SUPPLIED RECORDS: Begin

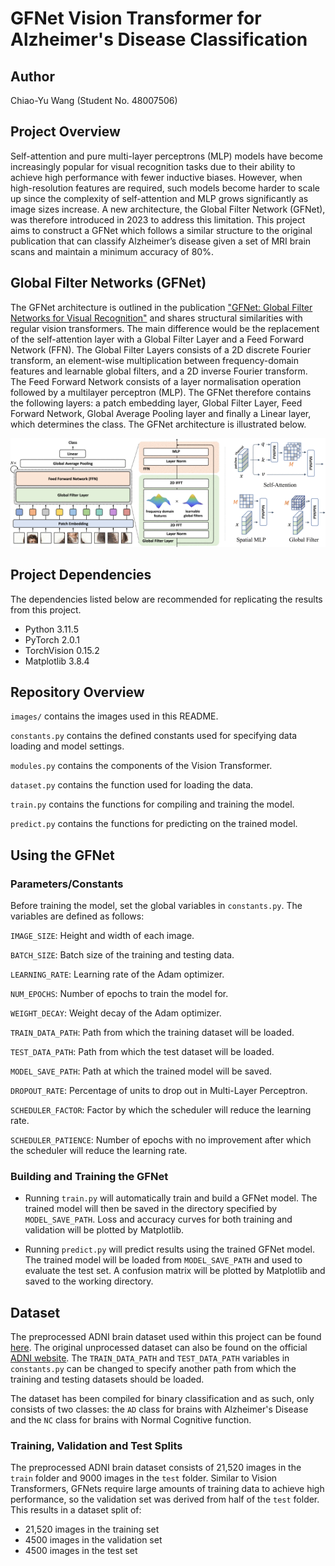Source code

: # GFNet Vision Transformer for Alzheimer's Disease Classification

## Author
Chiao-Yu Wang (Student No. 48007506)

## Project Overview
Self-attention and pure multi-layer perceptrons (MLP) models have become increasingly popular for visual recognition tasks due to their ability to achieve high performance with fewer inductive biases. However, when high-resolution features are required, such models become harder to scale up since the complexity of self-attention and MLP grows significantly as image sizes increase. A new architecture, the Global Filter Network (GFNet), was therefore introduced in 2023 to address this limitation. This project aims to construct a GFNet which follows a similar structure to the original publication that can classify Alzheimer’s disease given a set of MRI brain scans and maintain a minimum accuracy of 80%.

## Global Filter Networks (GFNet)
The GFNet architecture is outlined in the publication ["GFNet: Global Filter Networks for Visual Recognition"](https://doi.org/10.1109/TPAMI.2023.3263824) and shares structural similarities with regular vision transformers. The main difference would be the replacement of the self-attention layer with a Global Filter Layer and a Feed Forward Network (FFN). The Global Filter Layers consists of a 2D discrete Fourier transform, an element-wise multiplication between frequency-domain features and learnable global filters, and a 2D inverse Fourier transform. The Feed Forward Network consists of a layer normalisation operation followed by a multilayer perceptron (MLP). The GFNet therefore contains the following layers: a patch embedding layer, Global Filter Layer, Feed Forward Network, Global Average Pooling layer and finally a Linear layer, which determines the class. The GFNet architecture is illustrated below.

<p align="center">
    <img src="images/gfnet.gif" alt="Global Filter Network Architecture">
</p>

## Project Dependencies
The dependencies listed below are recommended for replicating the results from this project.

- Python 3.11.5
- PyTorch 2.0.1
- TorchVision 0.15.2
- Matplotlib 3.8.4

## Repository Overview

`images/` contains the images used in this README.

`constants.py` contains the defined constants used for specifying data loading and model settings.

`modules.py` contains the components of the Vision Transformer.

`dataset.py` contains the function used for loading the data.

`train.py` contains the functions for compiling and training the model.

`predict.py` contains the functions for predicting on the trained model.

## Using the GFNet
### Parameters/Constants
Before training the model, set the global variables in `constants.py`. The variables are defined as follows:

`IMAGE_SIZE`: Height and width of each image.

`BATCH_SIZE`: Batch size of the training and testing data.

`LEARNING_RATE`: Learning rate of the Adam optimizer.

`NUM_EPOCHS`: Number of epochs to train the model for.

`WEIGHT_DECAY`: Weight decay of the Adam optimizer.

`TRAIN_DATA_PATH`: Path from which the training dataset will be loaded.

`TEST_DATA_PATH`: Path from which the test dataset will be loaded.

`MODEL_SAVE_PATH`: Path at which the trained model will be saved.

`DROPOUT_RATE`: Percentage of units to drop out in Multi-Layer Perceptron.

`SCHEDULER_FACTOR`: Factor by which the scheduler will reduce the learning rate.

`SCHEDULER_PATIENCE`: Number of epochs with no improvement after which the scheduler will reduce the learning rate.

### Building and Training the GFNet
- Running `train.py` will automatically train and build a GFNet model. The trained model will then be saved in the directory specified by `MODEL_SAVE_PATH`. Loss and accuracy curves for both training and validation will be plotted by Matplotlib.

- Running `predict.py` will predict results using the trained GFNet model. The trained model will be loaded from `MODEL_SAVE_PATH` and used to evaluate the test set. A confusion matrix will be plotted by Matplotlib and saved to the working directory.

## Dataset
The preprocessed ADNI brain dataset used within this project can be found [here](https://filesender.aarnet.edu.au/?s=download&token=a2baeb2d-4b19-45cc-b0fb-ab8df33a1a24). The original unprocessed dataset can also be found on the official [ADNI website](https://adni.loni.usc.edu/). The `TRAIN_DATA_PATH` and `TEST_DATA_PATH` variables in `constants.py` can be changed to specify another path from which the training and testing datasets should be loaded.

The dataset has been compiled for binary classification and as such, only consists of two classes: the `AD` class for brains with Alzheimer's Disease and the `NC` class for brains with Normal Cognitive function.

### Training, Validation and Test Splits
The preprocessed ADNI brain dataset consists of 21,520 images in the `train` folder and 9000 images in the `test` folder. Similar to Vision Transformers, GFNets require large amounts of training data to achieve high performance, so the validation set was derived from half of the `test` folder. This results in a dataset split of:
- 21,520 images in the training set
- 4500 images in the validation set
- 4500 images in the test set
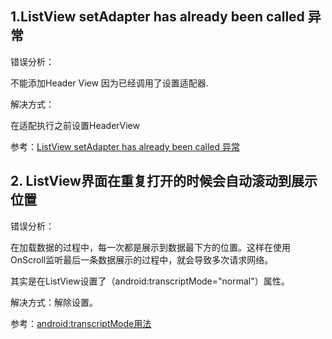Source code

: ## 1.ListView setAdapter has already been called 异常

错误分析：

不能添加Header View 因为已经调用了设置适配器.

解决方式：

在适配执行之前设置HeaderView

参考：[ListView setAdapter has already been called 异常](http://blog.csdn.net/androiddevelop/article/details/8474939)

## 2. ListView界面在重复打开的时候会自动滚动到展示位置

错误分析：

在加载数据的过程中，每一次都是展示到数据最下方的位置。这样在使用OnScroll监听最后一条数据展示的过程中，就会导致多次请求网络。

其实是在ListView设置了（android:transcriptMode="normal"）属性。

解决方式：解除设置。

参考：[android:transcriptMode用法](http://my.oschina.net/smalant/blog/41060)



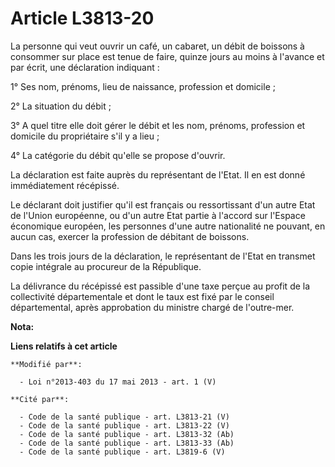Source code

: # Article L3813-20

La personne qui veut ouvrir un café, un cabaret, un débit de boissons à consommer sur place est tenue de faire, quinze jours
au moins à l'avance et par écrit, une déclaration indiquant : 

1° Ses nom, prénoms, lieu de naissance, profession et domicile ; 

2° La situation du débit ; 

3° A quel titre elle doit gérer le débit et les nom, prénoms, profession et domicile du propriétaire s'il y a lieu ; 

4° La catégorie du débit qu'elle se propose d'ouvrir. 

La déclaration est faite auprès du représentant de l'Etat. Il en est donné immédiatement récépissé. 

Le déclarant doit justifier qu'il est français ou ressortissant d'un autre Etat de l'Union européenne, ou d'un autre Etat
partie à l'accord sur l'Espace économique européen, les personnes d'une autre nationalité ne pouvant, en aucun cas, exercer
la profession de débitant de boissons. 

Dans les trois jours de la déclaration, le représentant de l'Etat en transmet copie intégrale au procureur de la République. 

La délivrance du récépissé est passible d'une taxe perçue au profit de la collectivité départementale et dont le taux est
fixé par le conseil départemental, après approbation du ministre chargé de l'outre-mer.

**Nota:**



**Liens relatifs à cet article**

	**Modifié par**:

	  - Loi n°2013-403 du 17 mai 2013 - art. 1 (V)

	**Cité par**:

	  - Code de la santé publique - art. L3813-21 (V)
	  - Code de la santé publique - art. L3813-22 (V)
	  - Code de la santé publique - art. L3813-32 (Ab)
	  - Code de la santé publique - art. L3813-33 (Ab)
	  - Code de la santé publique - art. L3819-6 (V)
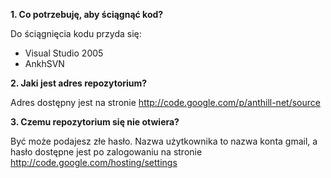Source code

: **1. Co potrzebuję, aby ściągnąć kod?**

Do ściągnięcia kodu przyda się:
  * Visual Studio 2005
  * AnkhSVN


**2. Jaki jest adres repozytorium?**

Adres dostępny jest na stronie http://code.google.com/p/anthill-net/source


**3. Czemu repozytorium się nie otwiera?**

Być może podajesz złe hasło. Nazwa użytkownika to nazwa konta gmail, a hasło dostępne jest po zalogowaniu na stronie http://code.google.com/hosting/settings




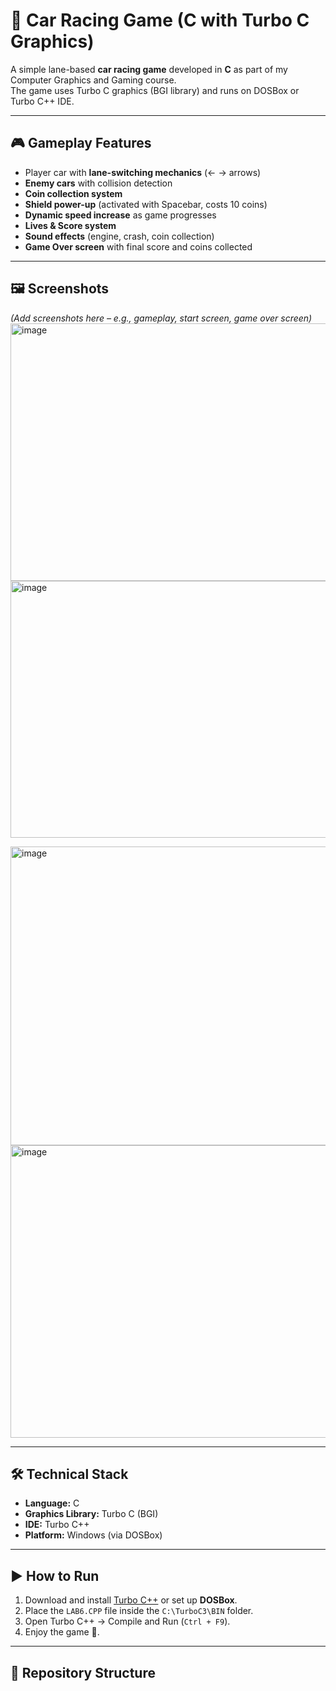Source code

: # 🚗 Car Racing Game (C with Turbo C Graphics)

A simple lane-based **car racing game** developed in **C** as part of my Computer Graphics and Gaming course.  
The game uses Turbo C graphics (BGI library) and runs on DOSBox or Turbo C++ IDE.

---

## 🎮 Gameplay Features
- Player car with **lane-switching mechanics** (← → arrows)
- **Enemy cars** with collision detection
- **Coin collection system**
- **Shield power-up** (activated with Spacebar, costs 10 coins)
- **Dynamic speed increase** as game progresses
- **Lives & Score system**
- **Sound effects** (engine, crash, coin collection)
- **Game Over screen** with final score and coins collected

---

## 🖼️ Screenshots
*(Add screenshots here – e.g., gameplay, start screen, game over screen)*  
<img width="509" height="412" alt="image" src="https://github.com/user-attachments/assets/8a8bdab1-a34d-4e7f-ba53-ecdf0400522c" />
<img width="514" height="411" alt="image" src="https://github.com/user-attachments/assets/17fd78e6-e573-4313-98c1-68479e8305b7" />

<img width="635" height="478" alt="image" src="https://github.com/user-attachments/assets/6aaaa4d4-ffe2-42d5-9fc0-2de2e5d4d3b5" />


<img width="572" height="468" alt="image" src="https://github.com/user-attachments/assets/b0f610ba-25d7-4eb2-b691-2dfcc25e9ca3" />


---

## 🛠️ Technical Stack
- **Language:** C  
- **Graphics Library:** Turbo C (BGI)  
- **IDE:** Turbo C++  
- **Platform:** Windows (via DOSBox)  

---

## ▶️ How to Run
1. Download and install [Turbo C++](https://archive.org/details/turbo-c-3.2) or set up **DOSBox**.  
2. Place the `LAB6.CPP` file inside the `C:\TurboC3\BIN` folder.  
3. Open Turbo C++ → Compile and Run (`Ctrl + F9`).  
4. Enjoy the game 🚀.  

---

## 📂 Repository Structure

SUPPLIED RECORDS: End

▸ YOUR ASSIGNMENT: Give back, exactly as written, the stretch from the line with "The preprocessed ADNI brain dataset used" through the line with "### Training, Validation and Test Splits", and no other lines from the records above.

▸ EXERCISE ANSWER:
The preprocessed ADNI brain dataset used within this project can be found [here](https://filesender.aarnet.edu.au/?s=download&token=a2baeb2d-4b19-45cc-b0fb-ab8df33a1a24). The original unprocessed dataset can also be found on the official [ADNI website](https://adni.loni.usc.edu/). The `TRAIN_DATA_PATH` and `TEST_DATA_PATH` variables in `constants.py` can be changed to specify another path from which the training and testing datasets should be loaded.

The dataset has been compiled for binary classification and as such, only consists of two classes: the `AD` class for brains with Alzheimer's Disease and the `NC` class for brains with Normal Cognitive function.

### Training, Validation and Test Splits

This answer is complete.